## Exercise requirements
Would you repeat the entries below exactly and omit the pictures?

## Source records
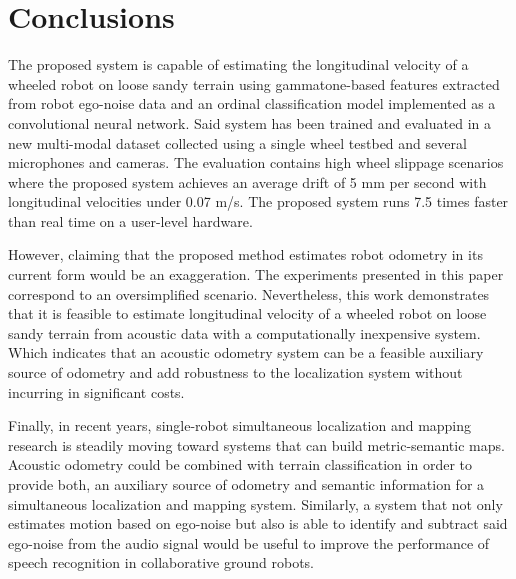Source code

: \section{Conclusions} \label{chap:conclusions}


The proposed system is capable of estimating the longitudinal velocity of a
wheeled robot on loose sandy terrain using gammatone-based features extracted
from robot ego-noise data and an ordinal classification model implemented as a
convolutional neural network. Said system has been trained and evaluated in a
new multi-modal dataset collected using a single wheel testbed and several
microphones and cameras. The evaluation contains high wheel slippage scenarios
where the proposed system achieves an average drift of 5 mm per second with
longitudinal velocities under 0.07 m/s. The proposed system runs 7.5 times
faster than real time on a user-level hardware.


However, claiming that the proposed method estimates robot odometry in its
current form would be an exaggeration. The experiments presented in this paper
correspond to an oversimplified scenario. Nevertheless, this work demonstrates
that it is feasible to estimate longitudinal velocity of a wheeled robot on
loose sandy terrain from acoustic data with a computationally inexpensive
system. Which indicates that an acoustic odometry system can be a feasible
auxiliary source of odometry and add robustness to the localization system
without incurring in significant costs. 




Finally, in recent years, single-robot simultaneous localization and mapping
research is steadily moving toward systems that can build metric-semantic maps.
Acoustic odometry could be combined with terrain classification in order to
provide both, an auxiliary source of odometry and semantic information for a
simultaneous localization and mapping system. Similarly, a system that not only
estimates motion based on ego-noise but also is able to identify and subtract
said ego-noise from the audio signal would be useful to improve the performance
of speech recognition in collaborative ground robots. 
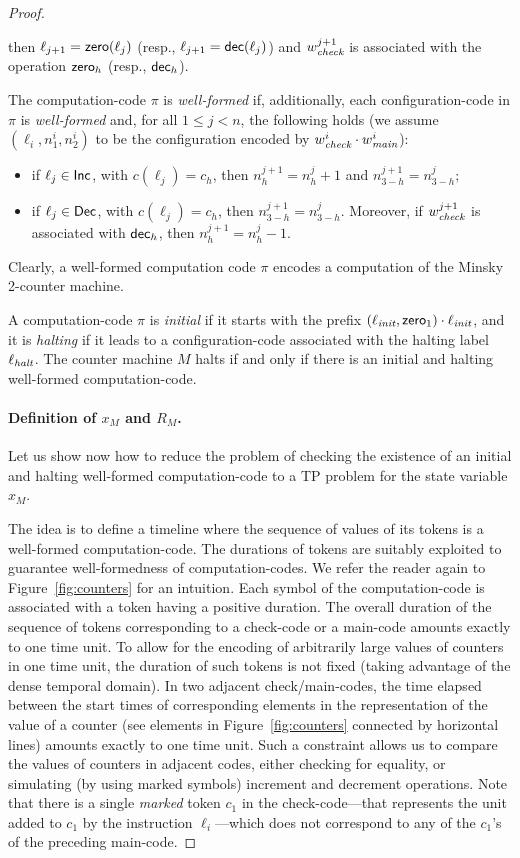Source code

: \begin{proof}
\begin{itemize}
  then $\ell_{j+1}={\mathsf{zero}}(\ell_j)$ (resp., $\ell_{j+1}={\mathsf{dec}}(\ell_j)$) and  $w_{{\textit{check}}}^{j+1}$ is associated with the operation
  ${\mathsf{zero}}_h$ (resp., ${\mathsf{dec}}_h$).
\end{itemize}
%
The computation-code $\pi$ is \emph{well-formed} if, additionally, each configuration-code in $\pi$ is \emph{well-formed} and, for all $1\leq j<n$, the following holds  (we assume  $(\ell_i,n_1^{i},n_2^{i})$
to be the configuration encoded by $w_{{\textit{check}}}^{i}\cdot w_{\textit{main}}^{i}$):
%
\begin{itemize}
  \item if $\ell_j\in\mathsf{Inc}$, with $c(\ell_j)=c_h$,  then $n_h^{j+1}= n_h^{j}+1$ and $n_{3-h}^{j+1}= n_{3-h}^{j}$;
  \item if $\ell_j\in\mathsf{Dec}$, with $c(\ell_j)=c_h$, then $n_{3-h}^{j+1}= n_{3-h}^{j}$. Moreover, if  $w_{{\textit{check}}}^{j+1}$ is associated with %
  ${\mathsf{dec}}_h$, then $n_h^{j+1}= n_h^{j}-1$.
\end{itemize}
%
Clearly, a well-formed computation code  $\pi$ encodes a computation of the Minsky 2-counter machine. 

A computation-code $\pi$ is \emph{initial} if it starts with the  prefix $(\ell_{\textit{init}},{\mathsf{zero}}_1)\cdot  \ell_{\textit{init}}$, and it is \emph{halting} if it leads to a configuration-code associated with the halting label $\ell_{\textit{halt}}$. The counter machine $M$ halts if and only if there is an initial and halting well-formed computation-code.

\paragraph*{Definition of $x_M$ and $R_M$.}
Let us show now how to reduce the problem of checking the existence of an initial and halting well-formed computation-code to a TP problem for the state variable $x_M$. 

The idea is to define a timeline where the sequence of values of its tokens is a well-formed computation-code. The durations of tokens are suitably exploited to guarantee well-formedness of computation-codes. We refer the reader again to Figure~\ref{fig:counters} for an intuition. 
Each symbol of the computation-code is associated with a token having a positive duration. The overall duration of the sequence of tokens corresponding to a check-code or a main-code amounts exactly to one time unit. To allow for the encoding of 
arbitrarily large values of counters in one time unit, the duration of such tokens is not fixed (taking advantage of the dense temporal domain). In two adjacent check/main-codes, the time elapsed between the start times of corresponding elements in the representation of the value of a counter (see elements in Figure~\ref{fig:counters} connected by horizontal lines) amounts exactly to one time unit. Such a constraint allows us to compare the values of counters in adjacent codes, either checking for equality, or simulating (by using marked symbols) increment and decrement operations. Note that there is a single \emph{marked} token $c_1$ in the check-code---that represents the unit added to $c_1$ by the instruction $\ell_i$---which does not correspond to any of the $c_1$'s of the preceding main-code.


\end{proof}
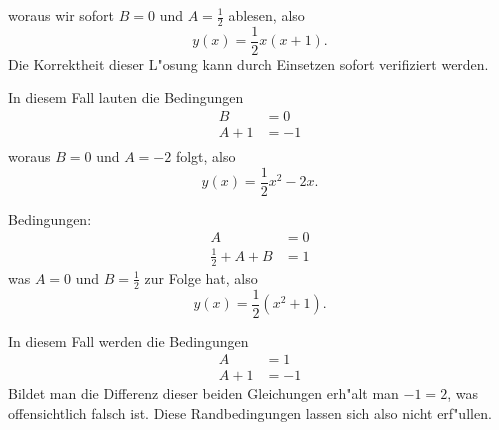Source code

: {\begin{loesung}
\begin{teilaufgaben}
woraus wir sofort $B=0$ und $A=\frac12$ ablesen, also
\[
y(x)=\frac12x(x+1).
\]
Die Korrektheit dieser L"osung kann durch Einsetzen sofort
verifiziert werden.
\item In diesem Fall lauten die Bedingungen
\begin{align*}
B&=0\\
A+1&=-1\\
\end{align*}
woraus $B=0$ und $A=-2$ folgt, also
\[
y(x)=\frac12x^2-2x.
\]
\item
Bedingungen:
\begin{align*}
A&=0\\
\frac12+A+B&=1
\end{align*}
was $A=0$ und $B=\frac12$ zur Folge hat, also
\[
y(x)=\frac12(x^2+1).
\]
\item In diesem Fall werden die Bedingungen
\begin{align*}
A&=1\\
A+1&=-1
\end{align*}
Bildet man die Differenz dieser beiden Gleichungen
erh"alt man $-1=2$, was offensichtlich falsch ist. Diese
Randbedingungen lassen sich also nicht erf"ullen.
\end{teilaufgaben}
\end{loesung}
}{}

## Answer to this task
Source code

: \section{Conclusions} \label{chap:conclusions}


The proposed system is capable of estimating the longitudinal velocity of a
wheeled robot on loose sandy terrain using gammatone-based features extracted
from robot ego-noise data and an ordinal classification model implemented as a
convolutional neural network. Said system has been trained and evaluated in a
new multi-modal dataset collected using a single wheel testbed and several
microphones and cameras. The evaluation contains high wheel slippage scenarios
where the proposed system achieves an average drift of 5 mm per second with
longitudinal velocities under 0.07 m/s. The proposed system runs 7.5 times
faster than real time on a user-level hardware.


However, claiming that the proposed method estimates robot odometry in its
current form would be an exaggeration. The experiments presented in this paper
correspond to an oversimplified scenario. Nevertheless, this work demonstrates
that it is feasible to estimate longitudinal velocity of a wheeled robot on
loose sandy terrain from acoustic data with a computationally inexpensive
system. Which indicates that an acoustic odometry system can be a feasible
auxiliary source of odometry and add robustness to the localization system
without incurring in significant costs. 




Finally, in recent years, single-robot simultaneous localization and mapping
research is steadily moving toward systems that can build metric-semantic maps.
Acoustic odometry could be combined with terrain classification in order to
provide both, an auxiliary source of odometry and semantic information for a
simultaneous localization and mapping system. Similarly, a system that not only
estimates motion based on ego-noise but also is able to identify and subtract
said ego-noise from the audio signal would be useful to improve the performance
of speech recognition in collaborative ground robots. 
Source code

: \begin{proof}
\begin{itemize}
  then $\ell_{j+1}={\mathsf{zero}}(\ell_j)$ (resp., $\ell_{j+1}={\mathsf{dec}}(\ell_j)$) and  $w_{{\textit{check}}}^{j+1}$ is associated with the operation
  ${\mathsf{zero}}_h$ (resp., ${\mathsf{dec}}_h$).
\end{itemize}
%
The computation-code $\pi$ is \emph{well-formed} if, additionally, each configuration-code in $\pi$ is \emph{well-formed} and, for all $1\leq j<n$, the following holds  (we assume  $(\ell_i,n_1^{i},n_2^{i})$
to be the configuration encoded by $w_{{\textit{check}}}^{i}\cdot w_{\textit{main}}^{i}$):
%
\begin{itemize}
  \item if $\ell_j\in\mathsf{Inc}$, with $c(\ell_j)=c_h$,  then $n_h^{j+1}= n_h^{j}+1$ and $n_{3-h}^{j+1}= n_{3-h}^{j}$;
  \item if $\ell_j\in\mathsf{Dec}$, with $c(\ell_j)=c_h$, then $n_{3-h}^{j+1}= n_{3-h}^{j}$. Moreover, if  $w_{{\textit{check}}}^{j+1}$ is associated with %
  ${\mathsf{dec}}_h$, then $n_h^{j+1}= n_h^{j}-1$.
\end{itemize}
%
Clearly, a well-formed computation code  $\pi$ encodes a computation of the Minsky 2-counter machine. 

A computation-code $\pi$ is \emph{initial} if it starts with the  prefix $(\ell_{\textit{init}},{\mathsf{zero}}_1)\cdot  \ell_{\textit{init}}$, and it is \emph{halting} if it leads to a configuration-code associated with the halting label $\ell_{\textit{halt}}$. The counter machine $M$ halts if and only if there is an initial and halting well-formed computation-code.

\paragraph*{Definition of $x_M$ and $R_M$.}
Let us show now how to reduce the problem of checking the existence of an initial and halting well-formed computation-code to a TP problem for the state variable $x_M$. 

The idea is to define a timeline where the sequence of values of its tokens is a well-formed computation-code. The durations of tokens are suitably exploited to guarantee well-formedness of computation-codes. We refer the reader again to Figure~\ref{fig:counters} for an intuition. 
Each symbol of the computation-code is associated with a token having a positive duration. The overall duration of the sequence of tokens corresponding to a check-code or a main-code amounts exactly to one time unit. To allow for the encoding of 
arbitrarily large values of counters in one time unit, the duration of such tokens is not fixed (taking advantage of the dense temporal domain). In two adjacent check/main-codes, the time elapsed between the start times of corresponding elements in the representation of the value of a counter (see elements in Figure~\ref{fig:counters} connected by horizontal lines) amounts exactly to one time unit. Such a constraint allows us to compare the values of counters in adjacent codes, either checking for equality, or simulating (by using marked symbols) increment and decrement operations. Note that there is a single \emph{marked} token $c_1$ in the check-code---that represents the unit added to $c_1$ by the instruction $\ell_i$---which does not correspond to any of the $c_1$'s of the preceding main-code.


\end{proof}
Source code

: {\begin{loesung}
\begin{teilaufgaben}
woraus wir sofort $B=0$ und $A=\frac12$ ablesen, also
\[
y(x)=\frac12x(x+1).
\]
Die Korrektheit dieser L"osung kann durch Einsetzen sofort
verifiziert werden.
\item In diesem Fall lauten die Bedingungen
\begin{align*}
B&=0\\
A+1&=-1\\
\end{align*}
woraus $B=0$ und $A=-2$ folgt, also
\[
y(x)=\frac12x^2-2x.
\]
\item
Bedingungen:
\begin{align*}
A&=0\\
\frac12+A+B&=1
\end{align*}
was $A=0$ und $B=\frac12$ zur Folge hat, also
\[
y(x)=\frac12(x^2+1).
\]
\item In diesem Fall werden die Bedingungen
\begin{align*}
A&=1\\
A+1&=-1
\end{align*}
Bildet man die Differenz dieser beiden Gleichungen
erh"alt man $-1=2$, was offensichtlich falsch ist. Diese
Randbedingungen lassen sich also nicht erf"ullen.
\end{teilaufgaben}
\end{loesung}
}{}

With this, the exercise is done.